DATASET EXTRACT:

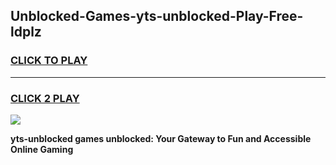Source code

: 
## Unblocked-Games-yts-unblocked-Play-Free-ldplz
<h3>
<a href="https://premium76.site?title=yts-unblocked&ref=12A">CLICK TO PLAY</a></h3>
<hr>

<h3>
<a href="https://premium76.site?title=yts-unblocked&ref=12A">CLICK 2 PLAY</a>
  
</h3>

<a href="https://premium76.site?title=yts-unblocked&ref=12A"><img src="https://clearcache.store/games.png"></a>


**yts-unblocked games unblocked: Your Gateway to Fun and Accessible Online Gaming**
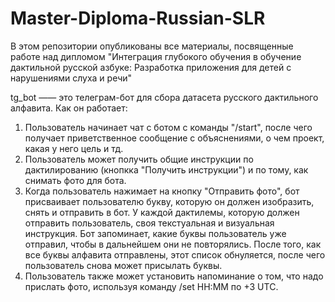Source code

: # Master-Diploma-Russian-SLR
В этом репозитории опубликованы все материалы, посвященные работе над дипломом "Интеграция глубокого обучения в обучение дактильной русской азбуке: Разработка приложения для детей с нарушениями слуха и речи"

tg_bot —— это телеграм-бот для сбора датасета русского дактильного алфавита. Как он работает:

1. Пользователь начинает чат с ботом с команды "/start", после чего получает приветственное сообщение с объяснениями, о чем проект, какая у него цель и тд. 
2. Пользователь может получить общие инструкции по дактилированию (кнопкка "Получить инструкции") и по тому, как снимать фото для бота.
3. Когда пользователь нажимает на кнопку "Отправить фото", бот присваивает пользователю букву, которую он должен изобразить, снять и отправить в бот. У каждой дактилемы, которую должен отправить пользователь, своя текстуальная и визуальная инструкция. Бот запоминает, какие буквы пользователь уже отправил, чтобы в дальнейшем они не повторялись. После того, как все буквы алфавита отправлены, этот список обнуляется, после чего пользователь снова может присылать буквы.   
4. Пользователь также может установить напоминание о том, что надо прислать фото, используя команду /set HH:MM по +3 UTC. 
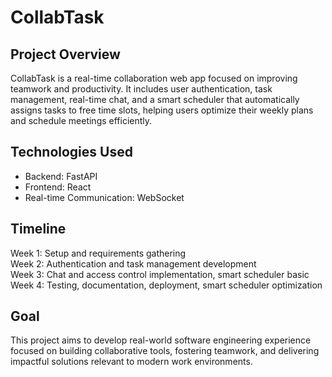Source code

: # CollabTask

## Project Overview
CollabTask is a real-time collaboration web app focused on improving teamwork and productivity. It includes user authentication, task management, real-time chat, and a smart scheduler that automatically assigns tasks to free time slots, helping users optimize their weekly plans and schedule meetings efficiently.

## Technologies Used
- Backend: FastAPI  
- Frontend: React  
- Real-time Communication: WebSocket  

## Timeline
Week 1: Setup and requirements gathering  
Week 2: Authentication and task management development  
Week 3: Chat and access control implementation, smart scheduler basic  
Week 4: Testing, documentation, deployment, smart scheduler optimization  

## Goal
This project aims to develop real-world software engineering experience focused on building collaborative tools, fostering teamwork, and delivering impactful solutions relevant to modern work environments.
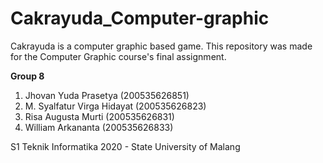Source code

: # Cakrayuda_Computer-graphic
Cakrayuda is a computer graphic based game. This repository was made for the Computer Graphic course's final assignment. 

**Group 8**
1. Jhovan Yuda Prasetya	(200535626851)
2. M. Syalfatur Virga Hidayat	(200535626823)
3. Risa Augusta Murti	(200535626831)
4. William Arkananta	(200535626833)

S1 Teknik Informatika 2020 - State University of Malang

WHAT TO DO:
Report only the number of lines that hold the string "может" in this listing.

RESPONSE BELOW:
3